» Instructions to follow
Leaving out every picture, quote the data below exactly as it appears.

» Input records

▼

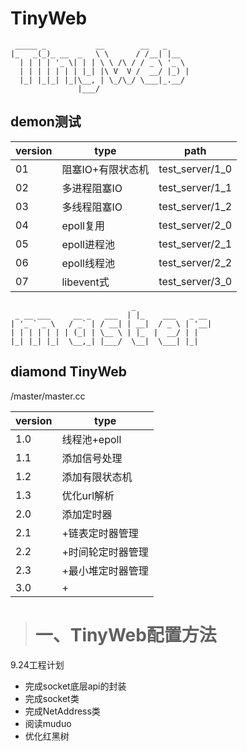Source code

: # TinyWeb
```
 _____ _           __        __   _     
|_   _(_)_ __  _   \ \      / /__| |__  
  | | | | '_ \| | | \ \ /\ / / _ \ '_ \ 
  | | | | | | | |_| |\ V  V /  __/ |_) |
  |_| |_|_| |_|\__, | \_/\_/ \___|_.__/ 
               |___/                    
```
## demon测试
| version | type | path |
|--------|--------|--------|
|  01 | 阻塞IO+有限状态机|test_server/1_0|
|02|多进程阻塞IO|test_server/1_1|
|03|多线程阻塞IO|test_server/1_2|
|04|epoll复用|test_server/2_0|
|05|epoll进程池|test_server/2_1|
|06|epoll线程池|test_server/2_2|
|07|libevent式|test_server/3_0|


```
                           _                 
 _ __ ___     __ _   ___  | |_    ___   _ __ 
| '_ ` _ \   / _` | / __| | __|  / _ \ | '__|
| | | | | | | (_| | \__ \ | |_  |  __/ | |   
|_| |_| |_|  \__,_| |___/  \__|  \___| |_|   

```
## diamond TinyWeb
/master/master.cc
                                
| version | type |
|--------|-------|
|1.0|线程池+epoll|
|1.1|添加信号处理|
|1.2|添加有限状态机|
|1.3|优化url解析|
|2.0|添加定时器|
|2.1|+链表定时器管理|
|2.2|+时间轮定时器管理|
|2.3|+最小堆定时器管理|
|3.0|+


> # 一、TinyWeb配置方法



9.24工程计划
- 完成socket底层api的封装
- 完成socket类
- 完成NetAddress类
- 阅读muduo
- 优化红黑树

▲

» Worked solution
Source code

: # TinyWeb
```
 _____ _           __        __   _     
|_   _(_)_ __  _   \ \      / /__| |__  
  | | | | '_ \| | | \ \ /\ / / _ \ '_ \ 
  | | | | | | | |_| |\ V  V /  __/ |_) |
  |_| |_|_| |_|\__, | \_/\_/ \___|_.__/ 
               |___/                    
```
## demon测试
| version | type | path |
|--------|--------|--------|
|  01 | 阻塞IO+有限状态机|test_server/1_0|
|02|多进程阻塞IO|test_server/1_1|
|03|多线程阻塞IO|test_server/1_2|
|04|epoll复用|test_server/2_0|
|05|epoll进程池|test_server/2_1|
|06|epoll线程池|test_server/2_2|
|07|libevent式|test_server/3_0|


```
                           _                 
 _ __ ___     __ _   ___  | |_    ___   _ __ 
| '_ ` _ \   / _` | / __| | __|  / _ \ | '__|
| | | | | | | (_| | \__ \ | |_  |  __/ | |   
|_| |_| |_|  \__,_| |___/  \__|  \___| |_|   

```
## diamond TinyWeb
/master/master.cc
                                
| version | type |
|--------|-------|
|1.0|线程池+epoll|
|1.1|添加信号处理|
|1.2|添加有限状态机|
|1.3|优化url解析|
|2.0|添加定时器|
|2.1|+链表定时器管理|
|2.2|+时间轮定时器管理|
|2.3|+最小堆定时器管理|
|3.0|+


> # 一、TinyWeb配置方法



9.24工程计划
- 完成socket底层api的封装
- 完成socket类
- 完成NetAddress类
- 阅读muduo
- 优化红黑树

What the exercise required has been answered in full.